● TASK TO COMPLETE: Scan the entries below, and for each line that includes the word "design", make a copy.

(Pictures paired with source code)
_____
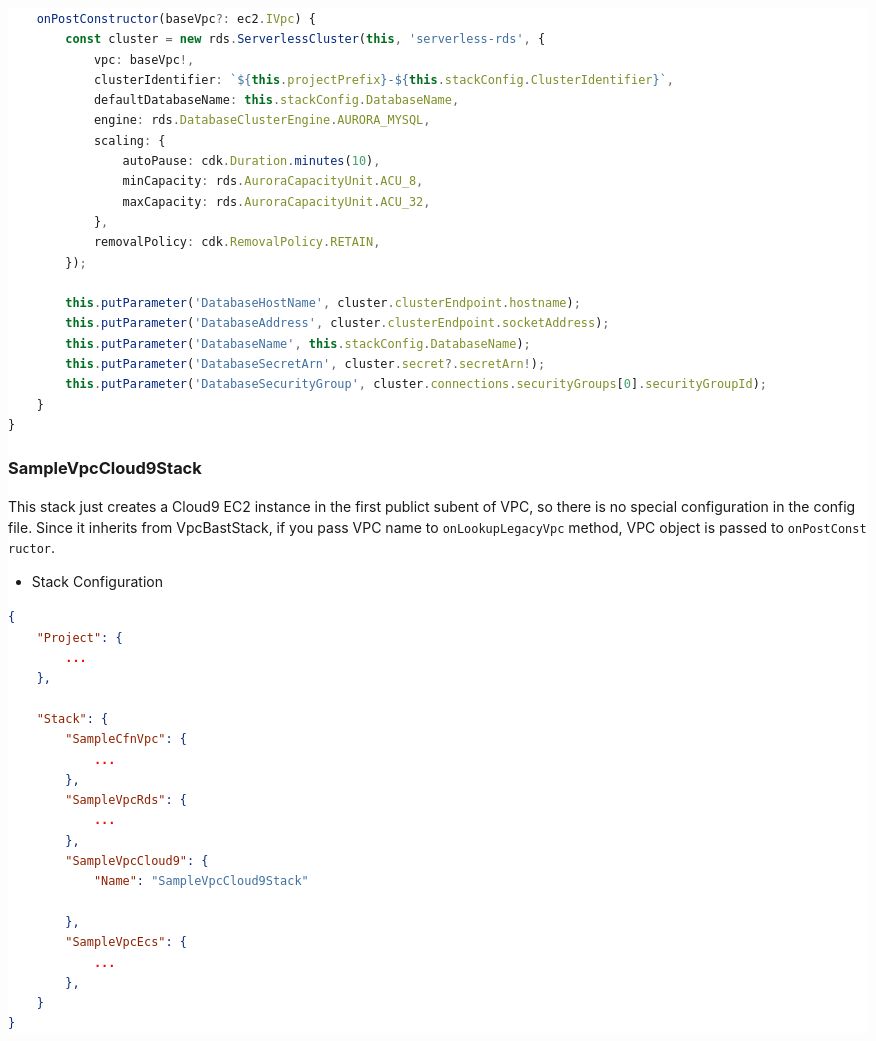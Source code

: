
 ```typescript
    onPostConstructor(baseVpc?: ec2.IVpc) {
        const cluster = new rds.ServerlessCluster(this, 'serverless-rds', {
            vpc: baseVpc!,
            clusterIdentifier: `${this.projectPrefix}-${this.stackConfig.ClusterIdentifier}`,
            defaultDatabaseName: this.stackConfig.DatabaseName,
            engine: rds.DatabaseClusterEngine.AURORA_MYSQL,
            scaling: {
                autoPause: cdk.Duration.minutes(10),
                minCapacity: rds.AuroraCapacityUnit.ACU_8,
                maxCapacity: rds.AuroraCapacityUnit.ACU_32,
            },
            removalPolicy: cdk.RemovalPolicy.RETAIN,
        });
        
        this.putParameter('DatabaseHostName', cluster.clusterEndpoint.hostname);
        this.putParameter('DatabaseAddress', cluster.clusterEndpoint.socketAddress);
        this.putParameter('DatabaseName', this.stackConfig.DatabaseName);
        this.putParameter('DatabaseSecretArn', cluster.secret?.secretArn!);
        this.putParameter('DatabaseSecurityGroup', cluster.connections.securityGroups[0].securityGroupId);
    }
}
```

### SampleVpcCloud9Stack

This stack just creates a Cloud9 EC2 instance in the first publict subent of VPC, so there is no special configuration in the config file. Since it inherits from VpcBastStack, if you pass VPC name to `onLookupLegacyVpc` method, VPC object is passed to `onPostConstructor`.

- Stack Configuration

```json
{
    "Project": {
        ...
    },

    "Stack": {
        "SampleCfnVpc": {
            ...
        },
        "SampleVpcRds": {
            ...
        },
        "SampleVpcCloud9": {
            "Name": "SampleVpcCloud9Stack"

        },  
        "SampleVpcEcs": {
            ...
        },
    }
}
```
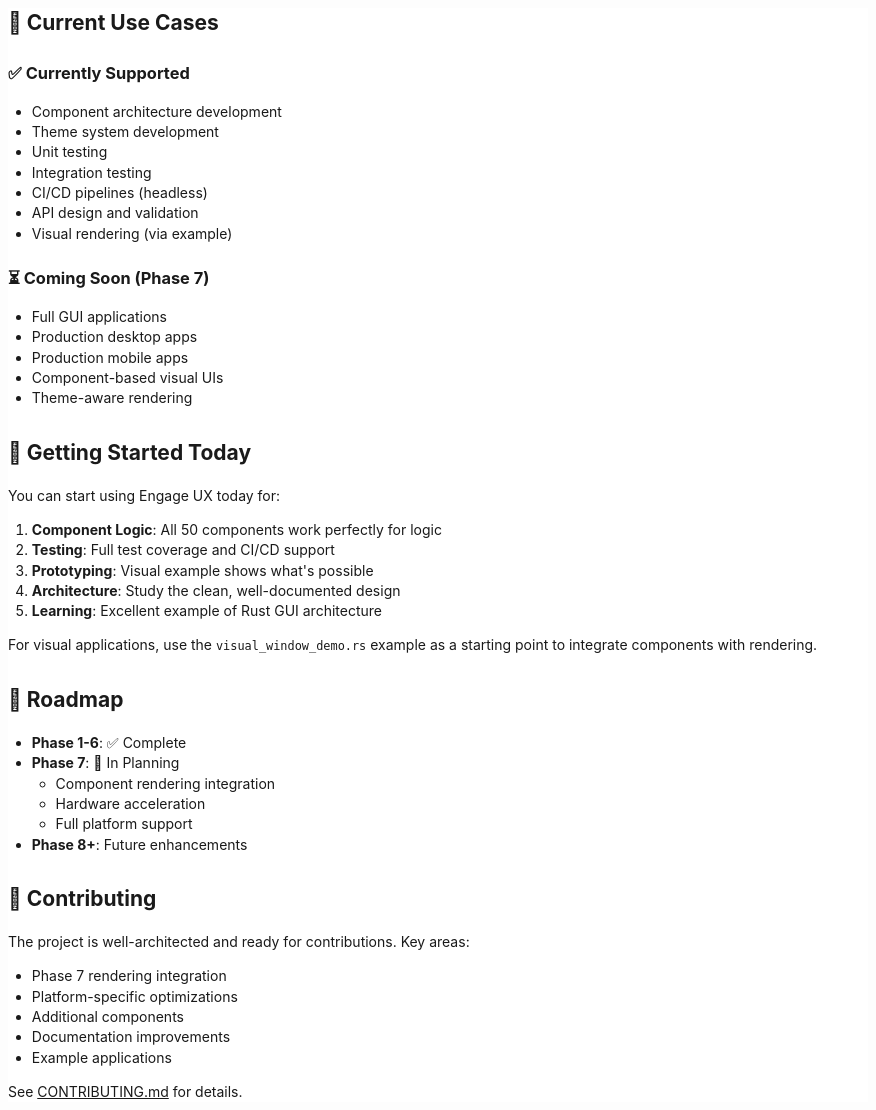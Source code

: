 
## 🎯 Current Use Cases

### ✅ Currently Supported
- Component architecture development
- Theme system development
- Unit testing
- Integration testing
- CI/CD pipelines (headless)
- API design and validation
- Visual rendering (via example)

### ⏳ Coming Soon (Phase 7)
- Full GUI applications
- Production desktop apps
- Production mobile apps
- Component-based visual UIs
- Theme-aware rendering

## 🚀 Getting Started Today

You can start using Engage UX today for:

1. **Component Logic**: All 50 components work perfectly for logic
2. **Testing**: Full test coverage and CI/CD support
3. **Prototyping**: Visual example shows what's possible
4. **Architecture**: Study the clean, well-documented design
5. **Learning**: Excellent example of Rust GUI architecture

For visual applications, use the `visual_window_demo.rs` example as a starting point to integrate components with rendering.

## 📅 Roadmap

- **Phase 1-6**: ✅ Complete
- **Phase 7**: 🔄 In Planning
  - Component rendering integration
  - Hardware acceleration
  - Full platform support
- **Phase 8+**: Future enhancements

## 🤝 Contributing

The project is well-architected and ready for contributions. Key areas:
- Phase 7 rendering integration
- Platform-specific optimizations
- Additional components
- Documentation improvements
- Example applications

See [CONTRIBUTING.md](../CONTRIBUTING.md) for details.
_____
● RESPONSE TO THIS TASK:
- API design and validation
4. **Architecture**: Study the clean, well-documented design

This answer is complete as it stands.